*Task description:* Within the data below, find the string "textbf" and return each line where it occurs.

*Dataset extract:*
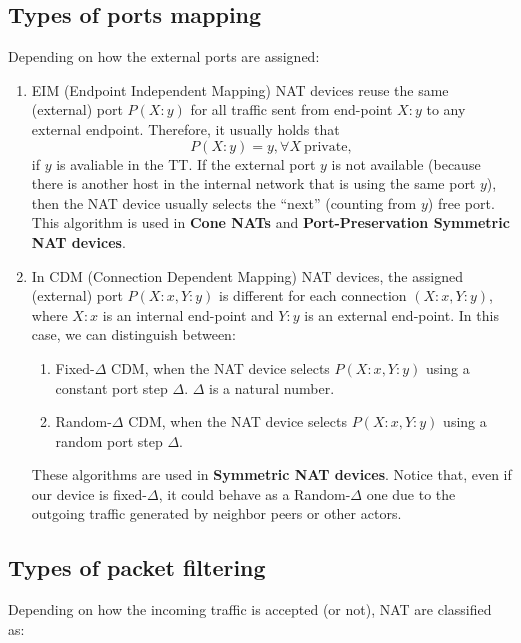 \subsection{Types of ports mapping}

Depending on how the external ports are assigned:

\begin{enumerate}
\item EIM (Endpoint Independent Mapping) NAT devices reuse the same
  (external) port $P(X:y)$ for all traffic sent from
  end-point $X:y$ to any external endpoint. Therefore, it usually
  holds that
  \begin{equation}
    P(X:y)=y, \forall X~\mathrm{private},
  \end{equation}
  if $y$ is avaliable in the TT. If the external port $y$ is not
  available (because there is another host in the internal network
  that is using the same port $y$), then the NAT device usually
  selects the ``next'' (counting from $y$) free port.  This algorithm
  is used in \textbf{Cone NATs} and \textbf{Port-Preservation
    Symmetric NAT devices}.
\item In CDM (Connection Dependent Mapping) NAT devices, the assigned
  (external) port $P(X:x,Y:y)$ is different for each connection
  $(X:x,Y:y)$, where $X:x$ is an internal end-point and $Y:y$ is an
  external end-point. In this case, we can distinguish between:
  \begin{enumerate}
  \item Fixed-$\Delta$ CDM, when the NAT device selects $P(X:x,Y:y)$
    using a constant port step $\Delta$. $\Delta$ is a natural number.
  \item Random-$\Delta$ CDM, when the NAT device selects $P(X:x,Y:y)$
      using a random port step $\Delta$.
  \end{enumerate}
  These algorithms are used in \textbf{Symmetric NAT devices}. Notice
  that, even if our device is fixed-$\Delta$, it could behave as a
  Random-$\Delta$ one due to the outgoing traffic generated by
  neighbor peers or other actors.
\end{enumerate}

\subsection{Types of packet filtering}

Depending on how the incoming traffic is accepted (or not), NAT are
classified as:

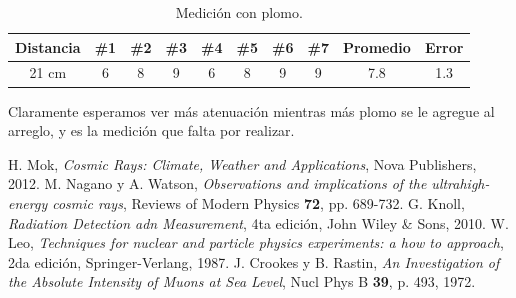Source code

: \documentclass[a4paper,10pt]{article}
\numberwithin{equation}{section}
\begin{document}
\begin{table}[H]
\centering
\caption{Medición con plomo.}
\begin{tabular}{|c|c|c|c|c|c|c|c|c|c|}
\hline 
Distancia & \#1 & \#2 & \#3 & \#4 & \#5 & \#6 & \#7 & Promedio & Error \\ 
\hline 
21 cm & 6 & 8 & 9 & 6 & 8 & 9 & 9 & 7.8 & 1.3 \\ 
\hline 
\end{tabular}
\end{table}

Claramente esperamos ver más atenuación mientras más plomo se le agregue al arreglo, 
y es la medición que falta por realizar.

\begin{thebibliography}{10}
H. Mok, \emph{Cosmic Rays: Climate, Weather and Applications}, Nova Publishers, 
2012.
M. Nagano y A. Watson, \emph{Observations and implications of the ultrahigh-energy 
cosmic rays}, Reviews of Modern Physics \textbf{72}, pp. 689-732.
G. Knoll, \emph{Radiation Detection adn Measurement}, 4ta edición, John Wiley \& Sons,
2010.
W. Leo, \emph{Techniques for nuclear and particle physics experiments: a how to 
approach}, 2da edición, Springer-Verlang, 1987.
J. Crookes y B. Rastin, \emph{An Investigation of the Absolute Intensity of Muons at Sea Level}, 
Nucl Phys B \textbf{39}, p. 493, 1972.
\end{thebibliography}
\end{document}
...
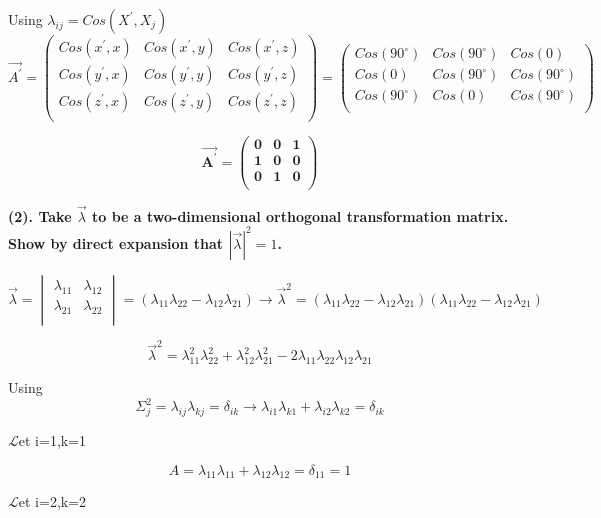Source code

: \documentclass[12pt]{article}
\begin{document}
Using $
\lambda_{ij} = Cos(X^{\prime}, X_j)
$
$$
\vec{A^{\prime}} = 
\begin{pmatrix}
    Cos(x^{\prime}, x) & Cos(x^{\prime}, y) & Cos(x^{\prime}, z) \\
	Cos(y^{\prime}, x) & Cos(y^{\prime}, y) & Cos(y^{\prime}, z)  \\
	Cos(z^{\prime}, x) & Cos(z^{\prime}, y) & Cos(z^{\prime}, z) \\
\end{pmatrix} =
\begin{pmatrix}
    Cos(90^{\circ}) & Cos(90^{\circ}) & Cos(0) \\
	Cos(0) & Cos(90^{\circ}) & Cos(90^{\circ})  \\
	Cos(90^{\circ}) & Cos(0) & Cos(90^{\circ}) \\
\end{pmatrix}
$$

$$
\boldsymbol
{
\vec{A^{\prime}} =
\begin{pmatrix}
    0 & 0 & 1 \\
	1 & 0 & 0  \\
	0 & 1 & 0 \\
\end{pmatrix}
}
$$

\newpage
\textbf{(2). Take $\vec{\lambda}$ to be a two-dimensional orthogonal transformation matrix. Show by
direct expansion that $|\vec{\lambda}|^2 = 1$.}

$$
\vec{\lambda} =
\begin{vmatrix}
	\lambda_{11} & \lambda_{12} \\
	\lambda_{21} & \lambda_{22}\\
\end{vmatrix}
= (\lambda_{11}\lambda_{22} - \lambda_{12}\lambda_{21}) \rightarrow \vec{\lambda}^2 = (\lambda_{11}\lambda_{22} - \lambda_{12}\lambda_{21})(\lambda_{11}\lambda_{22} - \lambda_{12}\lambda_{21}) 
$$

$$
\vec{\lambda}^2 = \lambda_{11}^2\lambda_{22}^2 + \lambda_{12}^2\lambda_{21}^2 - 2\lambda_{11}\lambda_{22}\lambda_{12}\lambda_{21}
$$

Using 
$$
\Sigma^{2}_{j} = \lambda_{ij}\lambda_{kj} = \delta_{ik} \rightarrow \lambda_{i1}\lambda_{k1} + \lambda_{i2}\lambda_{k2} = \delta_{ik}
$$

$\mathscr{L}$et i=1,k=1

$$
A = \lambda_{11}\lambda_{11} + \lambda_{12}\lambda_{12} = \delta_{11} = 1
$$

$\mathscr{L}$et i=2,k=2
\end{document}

*Answer:*
  is used in \textbf{Cone NATs} and \textbf{Port-Preservation
  These algorithms are used in \textbf{Symmetric NAT devices}. Notice
cosmic rays}, Reviews of Modern Physics \textbf{72}, pp. 689-732.
Nucl Phys B \textbf{39}, p. 493, 1972.
\textbf{(2). Take $\vec{\lambda}$ to be a two-dimensional orthogonal transformation matrix. Show by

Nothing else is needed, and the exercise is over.